240: La buena impresión de los Elfos.
Editor: Adrastea Works Al suroeste de Allyn, en una hermosa villa con jardín.
Dos doncellas estaban sirviendo té en hermosas tazas de porcelana a Iristine y Arcelion.
Aunque estaban bien entrenadas, aún no podían evitar mirar a los dos elfos, porque eran hermosos y encantadores, y sus largas orejas parecían muy singulares.
En la sala de estar, los aprendices estaban haciendo sus ejercicios de arcana en la gran mesa del comedor.
Suspirando una y otra vez, se sentían abrumados, pero al mismo tiempo, también estaban mirando al Señor Evans y a los dos elfos, sintiendo mucha curiosidad por lo que estaba sucediendo ahí.

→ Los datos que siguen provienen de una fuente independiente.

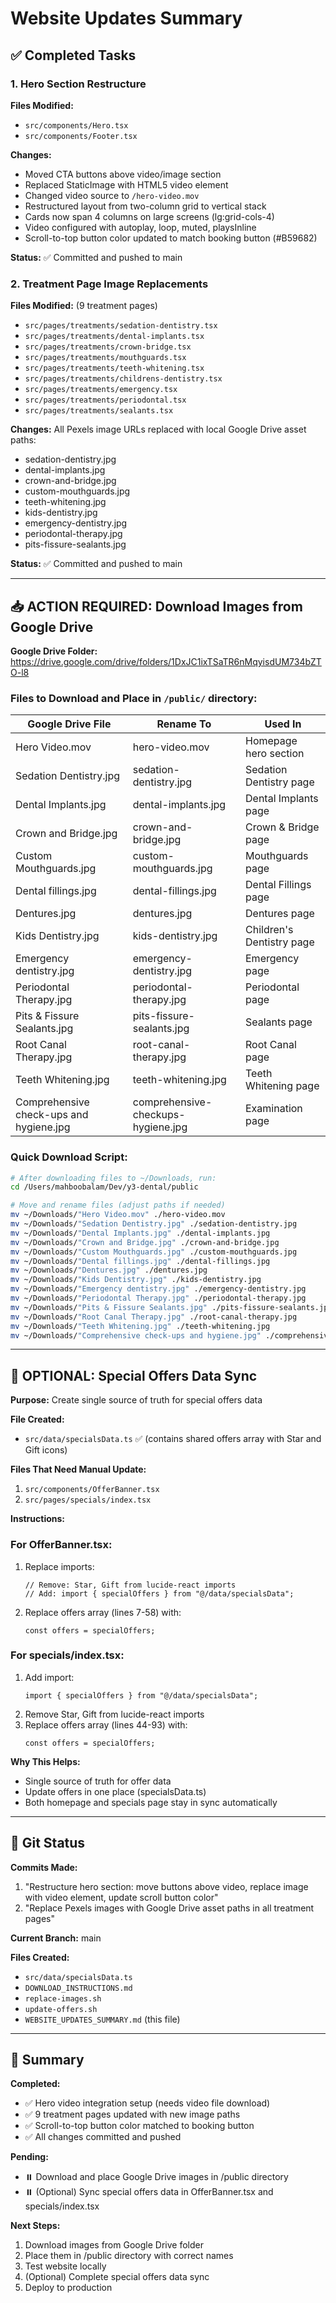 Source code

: # Website Updates Summary

## ✅ Completed Tasks

### 1. Hero Section Restructure
**Files Modified:**
- `src/components/Hero.tsx`
- `src/components/Footer.tsx`

**Changes:**
- Moved CTA buttons above video/image section
- Replaced StaticImage with HTML5 video element
- Changed video source to `/hero-video.mov`
- Restructured layout from two-column grid to vertical stack
- Cards now span 4 columns on large screens (lg:grid-cols-4)
- Video configured with autoplay, loop, muted, playsInline
- Scroll-to-top button color updated to match booking button (#B59682)

**Status:** ✅ Committed and pushed to main

### 2. Treatment Page Image Replacements
**Files Modified:** (9 treatment pages)
- `src/pages/treatments/sedation-dentistry.tsx`
- `src/pages/treatments/dental-implants.tsx`
- `src/pages/treatments/crown-bridge.tsx`
- `src/pages/treatments/mouthguards.tsx`
- `src/pages/treatments/teeth-whitening.tsx`
- `src/pages/treatments/childrens-dentistry.tsx`
- `src/pages/treatments/emergency.tsx`
- `src/pages/treatments/periodontal.tsx`
- `src/pages/treatments/sealants.tsx`

**Changes:**
All Pexels image URLs replaced with local Google Drive asset paths:
- sedation-dentistry.jpg
- dental-implants.jpg
- crown-and-bridge.jpg
- custom-mouthguards.jpg
- teeth-whitening.jpg
- kids-dentistry.jpg
- emergency-dentistry.jpg
- periodontal-therapy.jpg
- pits-fissure-sealants.jpg

**Status:** ✅ Committed and pushed to main

---

## 📥 ACTION REQUIRED: Download Images from Google Drive

**Google Drive Folder:** https://drive.google.com/drive/folders/1DxJC1ixTSaTR6nMqyisdUM734bZTO-l8

### Files to Download and Place in `/public/` directory:

| Google Drive File | Rename To | Used In |
|------------------|-----------|---------|
| Hero Video.mov | hero-video.mov | Homepage hero section |
| Sedation Dentistry.jpg | sedation-dentistry.jpg | Sedation Dentistry page |
| Dental Implants.jpg | dental-implants.jpg | Dental Implants page |
| Crown and Bridge.jpg | crown-and-bridge.jpg | Crown & Bridge page |
| Custom Mouthguards.jpg | custom-mouthguards.jpg | Mouthguards page |
| Dental fillings.jpg | dental-fillings.jpg | Dental Fillings page |
| Dentures.jpg | dentures.jpg | Dentures page |
| Kids Dentistry.jpg | kids-dentistry.jpg | Children's Dentistry page |
| Emergency dentistry.jpg | emergency-dentistry.jpg | Emergency page |
| Periodontal Therapy.jpg | periodontal-therapy.jpg | Periodontal page |
| Pits & Fissure Sealants.jpg | pits-fissure-sealants.jpg | Sealants page |
| Root Canal Therapy.jpg | root-canal-therapy.jpg | Root Canal page |
| Teeth Whitening.jpg | teeth-whitening.jpg | Teeth Whitening page |
| Comprehensive check-ups and hygiene.jpg | comprehensive-checkups-hygiene.jpg | Examination page |

### Quick Download Script:

```bash
# After downloading files to ~/Downloads, run:
cd /Users/mahboobalam/Dev/y3-dental/public

# Move and rename files (adjust paths if needed)
mv ~/Downloads/"Hero Video.mov" ./hero-video.mov
mv ~/Downloads/"Sedation Dentistry.jpg" ./sedation-dentistry.jpg
mv ~/Downloads/"Dental Implants.jpg" ./dental-implants.jpg
mv ~/Downloads/"Crown and Bridge.jpg" ./crown-and-bridge.jpg
mv ~/Downloads/"Custom Mouthguards.jpg" ./custom-mouthguards.jpg
mv ~/Downloads/"Dental fillings.jpg" ./dental-fillings.jpg
mv ~/Downloads/"Dentures.jpg" ./dentures.jpg
mv ~/Downloads/"Kids Dentistry.jpg" ./kids-dentistry.jpg
mv ~/Downloads/"Emergency dentistry.jpg" ./emergency-dentistry.jpg
mv ~/Downloads/"Periodontal Therapy.jpg" ./periodontal-therapy.jpg
mv ~/Downloads/"Pits & Fissure Sealants.jpg" ./pits-fissure-sealants.jpg
mv ~/Downloads/"Root Canal Therapy.jpg" ./root-canal-therapy.jpg
mv ~/Downloads/"Teeth Whitening.jpg" ./teeth-whitening.jpg
mv ~/Downloads/"Comprehensive check-ups and hygiene.jpg" ./comprehensive-checkups-hygiene.jpg
```

---

## 🔄 OPTIONAL: Special Offers Data Sync

**Purpose:** Create single source of truth for special offers data

**File Created:**
- `src/data/specialsData.ts` ✅ (contains shared offers array with Star and Gift icons)

**Files That Need Manual Update:**
1. `src/components/OfferBanner.tsx`
2. `src/pages/specials/index.tsx`

**Instructions:**

### For OfferBanner.tsx:
1. Replace imports:
   ```tsx
   // Remove: Star, Gift from lucide-react imports
   // Add: import { specialOffers } from "@/data/specialsData";
   ```
2. Replace offers array (lines 7-58) with:
   ```tsx
   const offers = specialOffers;
   ```

### For specials/index.tsx:
1. Add import:
   ```tsx
   import { specialOffers } from "@/data/specialsData";
   ```
2. Remove Star, Gift from lucide-react imports
3. Replace offers array (lines 44-93) with:
   ```tsx
   const offers = specialOffers;
   ```

**Why This Helps:**
- Single source of truth for offer data
- Update offers in one place (specialsData.ts)
- Both homepage and specials page stay in sync automatically

---

## 📝 Git Status

**Commits Made:**
1. "Restructure hero section: move buttons above video, replace image with video element, update scroll button color"
2. "Replace Pexels images with Google Drive asset paths in all treatment pages"

**Current Branch:** main

**Files Created:**
- `src/data/specialsData.ts`
- `DOWNLOAD_INSTRUCTIONS.md`
- `replace-images.sh`
- `update-offers.sh`
- `WEBSITE_UPDATES_SUMMARY.md` (this file)

---

## 🎯 Summary

**Completed:**
- ✅ Hero video integration setup (needs video file download)
- ✅ 9 treatment pages updated with new image paths
- ✅ Scroll-to-top button color matched to booking button
- ✅ All changes committed and pushed

**Pending:**
- ⏸️ Download and place Google Drive images in /public directory
- ⏸️ (Optional) Sync special offers data in OfferBanner.tsx and specials/index.tsx

**Next Steps:**
1. Download images from Google Drive folder
2. Place them in /public directory with correct names
3. Test website locally
4. (Optional) Complete special offers data sync
5. Deploy to production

Aunque no era la primera vez que los aprendices veían criaturas inteligentes de otras razas, como elfos, enanos y gigantes, aún estaban muy impresionados con la apariencia de Iristine y Arcelion, que tenían un aspecto hermoso y elegante.
—Eso es lo que vimos, Señor Evans, ¿y puedo saber su opinión?
—Iristine describió lo que vio al lado de la fábrica exagerando un poco.
En ese momento, estaba mirando a Lucien, esperando su respuesta.
Aunque eran nobles Elfos del Sol, esa era solo la segunda vez que abandonaban el bosque Stroop, y la última vez que tenían a Malfurion, el gran anciano, con ellos.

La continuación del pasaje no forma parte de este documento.